▶ [EXCERPTED DATA]:
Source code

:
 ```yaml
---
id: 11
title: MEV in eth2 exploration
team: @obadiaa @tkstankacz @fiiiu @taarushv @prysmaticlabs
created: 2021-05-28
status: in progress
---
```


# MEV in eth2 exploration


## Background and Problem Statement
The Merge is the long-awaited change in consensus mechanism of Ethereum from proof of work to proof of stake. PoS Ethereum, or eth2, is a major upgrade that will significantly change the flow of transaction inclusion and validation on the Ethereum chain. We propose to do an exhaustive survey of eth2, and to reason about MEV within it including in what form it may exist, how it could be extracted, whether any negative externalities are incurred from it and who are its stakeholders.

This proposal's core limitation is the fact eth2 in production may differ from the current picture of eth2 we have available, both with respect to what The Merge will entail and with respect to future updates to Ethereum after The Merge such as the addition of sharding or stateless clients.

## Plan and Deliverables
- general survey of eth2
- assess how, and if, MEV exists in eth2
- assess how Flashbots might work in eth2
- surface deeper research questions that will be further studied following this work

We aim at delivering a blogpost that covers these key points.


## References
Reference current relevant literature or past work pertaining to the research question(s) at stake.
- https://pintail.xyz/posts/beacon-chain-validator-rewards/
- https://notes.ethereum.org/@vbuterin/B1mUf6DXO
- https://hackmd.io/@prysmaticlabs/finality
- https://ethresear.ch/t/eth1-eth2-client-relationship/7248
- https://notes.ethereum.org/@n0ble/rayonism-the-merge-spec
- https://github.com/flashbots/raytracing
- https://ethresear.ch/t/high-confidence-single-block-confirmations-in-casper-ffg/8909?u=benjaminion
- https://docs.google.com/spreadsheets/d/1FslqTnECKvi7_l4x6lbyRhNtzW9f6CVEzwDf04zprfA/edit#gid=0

▶ [WHAT NEEDS TO BE DONE]: Every line containing the string "prysmaticlabs" should be pulled from the listing and copied.

▶ [FINISHED EXERCISE]:
team: @obadiaa @tkstankacz @fiiiu @taarushv @prysmaticlabs
- https://hackmd.io/@prysmaticlabs/finality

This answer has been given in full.